### INSTRUCTIONS FOR THE TASK
Each line of the records that holds "docs" should be shown in full.

### PROVIDED RECORDS
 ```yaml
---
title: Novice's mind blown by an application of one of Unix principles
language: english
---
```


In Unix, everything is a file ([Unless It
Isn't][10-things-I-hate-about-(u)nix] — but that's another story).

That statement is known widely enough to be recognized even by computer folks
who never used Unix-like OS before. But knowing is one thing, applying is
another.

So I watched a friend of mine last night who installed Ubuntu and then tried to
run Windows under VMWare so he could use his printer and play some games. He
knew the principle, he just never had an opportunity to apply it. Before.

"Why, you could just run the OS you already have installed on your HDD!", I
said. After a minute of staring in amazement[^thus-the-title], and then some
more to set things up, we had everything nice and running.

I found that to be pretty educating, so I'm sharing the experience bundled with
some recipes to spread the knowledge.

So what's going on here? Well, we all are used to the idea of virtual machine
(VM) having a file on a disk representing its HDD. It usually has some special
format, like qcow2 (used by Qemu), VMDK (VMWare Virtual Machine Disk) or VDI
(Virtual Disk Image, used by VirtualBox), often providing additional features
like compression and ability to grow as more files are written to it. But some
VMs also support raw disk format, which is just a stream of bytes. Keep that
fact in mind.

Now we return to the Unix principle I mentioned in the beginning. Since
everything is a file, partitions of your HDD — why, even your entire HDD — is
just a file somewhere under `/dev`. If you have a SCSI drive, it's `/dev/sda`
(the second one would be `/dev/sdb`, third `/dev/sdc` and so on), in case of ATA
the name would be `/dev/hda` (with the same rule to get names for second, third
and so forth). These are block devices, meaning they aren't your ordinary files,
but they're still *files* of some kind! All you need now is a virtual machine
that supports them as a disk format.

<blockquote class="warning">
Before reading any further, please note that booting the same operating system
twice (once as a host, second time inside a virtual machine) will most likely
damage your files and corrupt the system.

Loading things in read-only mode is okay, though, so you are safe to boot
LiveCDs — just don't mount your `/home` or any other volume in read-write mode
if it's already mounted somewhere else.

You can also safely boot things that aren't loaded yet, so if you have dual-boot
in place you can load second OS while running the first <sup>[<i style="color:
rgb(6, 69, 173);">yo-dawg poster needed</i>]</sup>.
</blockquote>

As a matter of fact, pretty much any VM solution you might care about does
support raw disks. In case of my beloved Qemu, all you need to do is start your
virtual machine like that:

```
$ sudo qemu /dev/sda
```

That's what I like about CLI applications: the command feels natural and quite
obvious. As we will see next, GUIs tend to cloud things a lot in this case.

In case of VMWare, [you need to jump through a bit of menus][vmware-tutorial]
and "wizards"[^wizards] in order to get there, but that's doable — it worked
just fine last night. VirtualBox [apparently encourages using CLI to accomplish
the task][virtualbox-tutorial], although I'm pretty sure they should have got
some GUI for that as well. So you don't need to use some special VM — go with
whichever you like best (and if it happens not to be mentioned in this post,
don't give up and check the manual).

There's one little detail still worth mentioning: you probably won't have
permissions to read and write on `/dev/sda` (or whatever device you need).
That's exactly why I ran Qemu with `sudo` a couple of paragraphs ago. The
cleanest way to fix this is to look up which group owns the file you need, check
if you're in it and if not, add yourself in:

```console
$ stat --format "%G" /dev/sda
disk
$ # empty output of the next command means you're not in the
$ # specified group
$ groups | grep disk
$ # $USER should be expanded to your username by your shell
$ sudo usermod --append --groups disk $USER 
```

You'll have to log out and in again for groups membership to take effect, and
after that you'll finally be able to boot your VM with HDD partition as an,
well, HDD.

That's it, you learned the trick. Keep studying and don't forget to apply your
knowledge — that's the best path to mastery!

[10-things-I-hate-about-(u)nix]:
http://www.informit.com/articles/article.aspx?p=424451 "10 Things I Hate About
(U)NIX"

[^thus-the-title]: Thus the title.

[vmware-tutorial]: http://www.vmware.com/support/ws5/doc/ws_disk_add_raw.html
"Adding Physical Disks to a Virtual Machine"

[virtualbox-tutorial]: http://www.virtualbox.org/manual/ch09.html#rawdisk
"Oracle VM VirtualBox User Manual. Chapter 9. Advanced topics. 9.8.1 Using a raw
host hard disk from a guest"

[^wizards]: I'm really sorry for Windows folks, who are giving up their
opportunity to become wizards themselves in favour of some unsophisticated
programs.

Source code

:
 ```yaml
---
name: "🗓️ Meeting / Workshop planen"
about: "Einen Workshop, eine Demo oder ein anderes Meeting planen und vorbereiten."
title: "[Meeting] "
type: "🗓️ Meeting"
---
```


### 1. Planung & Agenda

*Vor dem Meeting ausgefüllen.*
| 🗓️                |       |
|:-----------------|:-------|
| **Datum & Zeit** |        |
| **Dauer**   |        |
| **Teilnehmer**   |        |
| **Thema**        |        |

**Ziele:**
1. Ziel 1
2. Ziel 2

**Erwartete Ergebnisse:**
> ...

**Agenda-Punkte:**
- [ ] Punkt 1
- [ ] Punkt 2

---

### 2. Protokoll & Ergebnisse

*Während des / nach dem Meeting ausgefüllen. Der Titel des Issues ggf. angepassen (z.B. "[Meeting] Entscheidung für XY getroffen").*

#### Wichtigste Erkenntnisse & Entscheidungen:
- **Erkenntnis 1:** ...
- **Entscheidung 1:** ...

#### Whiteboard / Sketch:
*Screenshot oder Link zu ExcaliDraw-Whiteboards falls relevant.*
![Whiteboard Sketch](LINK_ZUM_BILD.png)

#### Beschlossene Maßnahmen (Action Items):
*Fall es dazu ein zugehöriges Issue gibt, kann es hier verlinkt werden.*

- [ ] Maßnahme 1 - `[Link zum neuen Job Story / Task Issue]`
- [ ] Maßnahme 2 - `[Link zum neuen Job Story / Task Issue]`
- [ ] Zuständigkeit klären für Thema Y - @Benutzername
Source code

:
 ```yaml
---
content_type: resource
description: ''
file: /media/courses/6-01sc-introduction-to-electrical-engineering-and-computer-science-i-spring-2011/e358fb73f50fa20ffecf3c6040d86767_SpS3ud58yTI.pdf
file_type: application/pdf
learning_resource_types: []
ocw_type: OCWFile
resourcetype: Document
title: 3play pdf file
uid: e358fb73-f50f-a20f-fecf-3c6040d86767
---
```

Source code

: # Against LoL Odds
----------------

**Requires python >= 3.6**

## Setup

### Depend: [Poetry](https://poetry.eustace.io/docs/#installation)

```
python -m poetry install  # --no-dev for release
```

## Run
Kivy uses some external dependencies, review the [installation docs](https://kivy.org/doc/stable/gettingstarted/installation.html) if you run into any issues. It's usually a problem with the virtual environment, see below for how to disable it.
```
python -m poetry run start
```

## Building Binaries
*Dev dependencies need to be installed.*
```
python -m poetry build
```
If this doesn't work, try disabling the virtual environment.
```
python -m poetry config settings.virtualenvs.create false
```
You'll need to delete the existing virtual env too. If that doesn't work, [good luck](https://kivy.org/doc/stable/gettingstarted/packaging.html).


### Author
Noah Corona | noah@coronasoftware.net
--
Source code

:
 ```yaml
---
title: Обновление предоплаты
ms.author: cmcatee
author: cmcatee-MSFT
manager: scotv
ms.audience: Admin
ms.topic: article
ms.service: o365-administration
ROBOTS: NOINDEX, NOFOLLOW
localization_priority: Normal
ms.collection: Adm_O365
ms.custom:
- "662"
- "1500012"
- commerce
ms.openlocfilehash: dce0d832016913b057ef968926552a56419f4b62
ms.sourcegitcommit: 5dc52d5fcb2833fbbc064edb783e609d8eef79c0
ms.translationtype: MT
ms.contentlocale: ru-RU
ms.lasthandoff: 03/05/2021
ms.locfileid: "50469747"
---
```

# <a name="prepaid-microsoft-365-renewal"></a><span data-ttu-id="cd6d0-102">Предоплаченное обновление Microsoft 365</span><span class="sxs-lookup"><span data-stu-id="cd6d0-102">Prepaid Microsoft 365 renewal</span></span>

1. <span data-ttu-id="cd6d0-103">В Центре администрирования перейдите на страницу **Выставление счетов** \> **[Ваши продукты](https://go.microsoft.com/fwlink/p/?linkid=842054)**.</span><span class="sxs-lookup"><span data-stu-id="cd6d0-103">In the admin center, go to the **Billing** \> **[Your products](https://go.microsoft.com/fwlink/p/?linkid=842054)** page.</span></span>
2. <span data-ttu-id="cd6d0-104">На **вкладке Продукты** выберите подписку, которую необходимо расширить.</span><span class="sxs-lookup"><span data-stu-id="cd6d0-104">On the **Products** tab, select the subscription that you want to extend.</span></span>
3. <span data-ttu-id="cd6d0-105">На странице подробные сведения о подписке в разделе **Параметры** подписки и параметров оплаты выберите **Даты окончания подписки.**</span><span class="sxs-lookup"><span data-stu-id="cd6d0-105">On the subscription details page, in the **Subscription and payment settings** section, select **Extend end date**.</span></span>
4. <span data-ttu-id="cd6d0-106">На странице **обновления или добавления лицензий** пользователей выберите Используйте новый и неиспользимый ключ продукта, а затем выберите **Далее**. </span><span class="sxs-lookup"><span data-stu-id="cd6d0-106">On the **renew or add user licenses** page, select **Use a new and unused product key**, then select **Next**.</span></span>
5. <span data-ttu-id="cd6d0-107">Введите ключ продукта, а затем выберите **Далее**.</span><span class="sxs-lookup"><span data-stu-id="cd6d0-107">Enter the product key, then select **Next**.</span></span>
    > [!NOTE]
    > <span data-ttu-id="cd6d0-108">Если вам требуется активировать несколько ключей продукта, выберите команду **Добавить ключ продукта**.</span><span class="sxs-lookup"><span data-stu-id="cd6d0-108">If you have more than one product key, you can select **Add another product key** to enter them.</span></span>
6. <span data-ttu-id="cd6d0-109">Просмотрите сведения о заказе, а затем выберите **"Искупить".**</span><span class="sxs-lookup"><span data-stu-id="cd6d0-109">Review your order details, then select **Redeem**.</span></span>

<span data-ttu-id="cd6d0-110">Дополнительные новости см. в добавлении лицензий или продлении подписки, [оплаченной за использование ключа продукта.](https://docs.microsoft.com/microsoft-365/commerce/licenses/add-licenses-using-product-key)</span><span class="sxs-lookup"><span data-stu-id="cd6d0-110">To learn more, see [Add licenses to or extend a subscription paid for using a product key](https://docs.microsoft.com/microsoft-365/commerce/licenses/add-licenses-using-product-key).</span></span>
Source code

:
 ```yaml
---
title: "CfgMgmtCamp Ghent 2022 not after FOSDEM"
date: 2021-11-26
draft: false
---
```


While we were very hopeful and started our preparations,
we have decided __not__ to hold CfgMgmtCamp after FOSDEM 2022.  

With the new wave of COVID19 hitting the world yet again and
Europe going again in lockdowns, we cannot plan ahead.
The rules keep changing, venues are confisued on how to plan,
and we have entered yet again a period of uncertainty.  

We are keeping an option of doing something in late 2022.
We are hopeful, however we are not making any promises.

### THE ANSWER
### Depend: [Poetry](https://poetry.eustace.io/docs/#installation)
Kivy uses some external dependencies, review the [installation docs](https://kivy.org/doc/stable/gettingstarted/installation.html) if you run into any issues. It's usually a problem with the virtual environment, see below for how to disable it.
<span data-ttu-id="cd6d0-110">Дополнительные новости см. в добавлении лицензий или продлении подписки, [оплаченной за использование ключа продукта.](https://docs.microsoft.com/microsoft-365/commerce/licenses/add-licenses-using-product-key)</span><span class="sxs-lookup"><span data-stu-id="cd6d0-110">To learn more, see [Add licenses to or extend a subscription paid for using a product key](https://docs.microsoft.com/microsoft-365/commerce/licenses/add-licenses-using-product-key).</span></span>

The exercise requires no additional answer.